Efficiency

Efficiency#

We know that some programs run faster than others. However, the speed the program runs at depends on many things, including the computer it is running on, the other programs that may be running at the same time, and the supporting software (e.g., the particular version of Python and the underlying operating system), as well as the input data provided to the program.

We might be able to measure the performance of a particular execution of the program on a particular system and determine that it took 3.5 seconds. Sometimes we do need that kind of measurement, but we also need a more general way to talk about the efficiency of the program that will tell us something about its relative speed on other data sets and other computers. That is what we call algorithmic efficiency.

It’s the curve that counts#

Instead of counting seconds required to execute a program on a particular data set on a particular computer, we characterize algorithmic efficiency by a relation between problem size and execution time.

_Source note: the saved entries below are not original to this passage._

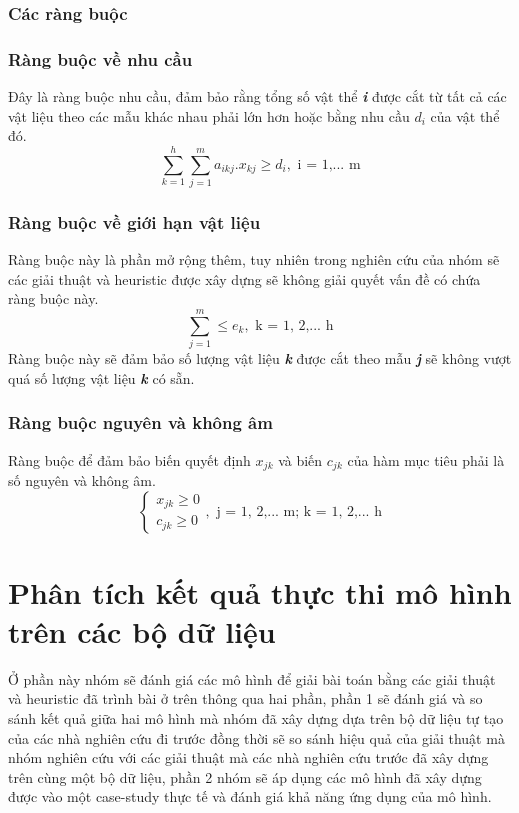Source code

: \documentclass[a4paper]{article}
\begin{document}
\subsubsection{Các ràng buộc}
\subsubsection{Ràng buộc về nhu cầu}
\indent\indent Đây là ràng buộc nhu cầu, đảm bảo rằng tổng số vật thể \textbf{\textit{i}} được cắt từ tất cả các vật liệu theo các mẫu khác nhau phải lớn hơn hoặc bằng nhu cầu \textbf{\textit{$d_{i}$}} của vật thể đó.
\begin{equation}
    \sum_{k = 1}^{h}\sum_{j = 1}^{m} a_{ikj}.x_{kj} \geq d_{i}, \text{ i = 1,... m}
\end{equation}
\subsubsection{Ràng buộc về giới hạn vật liệu}
\indent \indent Ràng buộc này là phần mở rộng thêm, tuy nhiên trong nghiên cứu của nhóm sẽ các giải thuật và heuristic được xây dựng sẽ không giải quyết vấn đề có chứa ràng buộc này.
\begin{equation}
    \sum_{j = 1}^{m} \leq e_{k}, \text{ k = 1, 2,... h}
\end{equation}
\indent Ràng buộc này sẽ đảm bảo số lượng vật liệu \textbf{\textit{k}} được cắt theo mẫu \textbf{\textit{j}} sẽ không vượt quá số lượng vật liệu \textbf{\textit{k}} có sẵn.
\subsubsection{Ràng buộc nguyên và không âm}
\indent\indent Ràng buộc để đảm bảo biến quyết định $x_{jk}$ và biến $c_{jk}$ của hàm mục tiêu phải là số nguyên và không âm. 
\begin{equation}
    \begin{cases}
        x_{jk} \geq 0 \\
        c_{jk} \geq 0  
    \end{cases}
    , \text{ j = 1, 2,... m; k = 1, 2,... h}
\end{equation}



\section{Phân tích kết quả thực thi mô hình trên các bộ dữ liệu}
\indent\indent Ở phần này nhóm sẽ đánh giá các mô hình để giải bài toán bằng các giải thuật và heuristic đã trình bài ở trên thông qua hai phần, phần 1 sẽ đánh giá và so sánh kết quả giữa hai mô hình mà nhóm đã xây dựng dựa trên bộ dữ liệu tự tạo của các nhà nghiên cứu đi trước đồng thời sẽ so sánh hiệu quả của giải thuật mà nhóm nghiên cứu với các giải thuật mà các nhà nghiên cứu trước đã xây dựng trên cùng một bộ dữ liệu, phần 2 nhóm sẽ áp dụng các mô hình đã xây dựng được vào một case-study thực tế và đánh giá khả năng ứng dụng của mô hình.
\end{document}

For example, if the time t required to execute a program could be described by an equation \(t = mx + b\), where m is a constant, x is a measure of the problem size and b is a constant (e.g., it might be some fixed start-up time that does not depend on the input data), we would say that the program’s performance is linear in x, because \(t = mx + b\) is the equation of a straight line.

We generally care most about how fast or slow a program is when given a very large problem to work on. For very large programs, constant factors like m and b matter less than the exponent of the leading term. For example, if we have one program whose performance is described by \(t_1 = mx + b\), and another program whose performance is described by \(t_2 = nx^2 + c\), we typically prefer the former even if \(m \gg n\) and \(b \gg c\). \(t_1\) may be larger when \(x\) is small, but for very large values of \(x\), \(t_2\) will certainly be larger.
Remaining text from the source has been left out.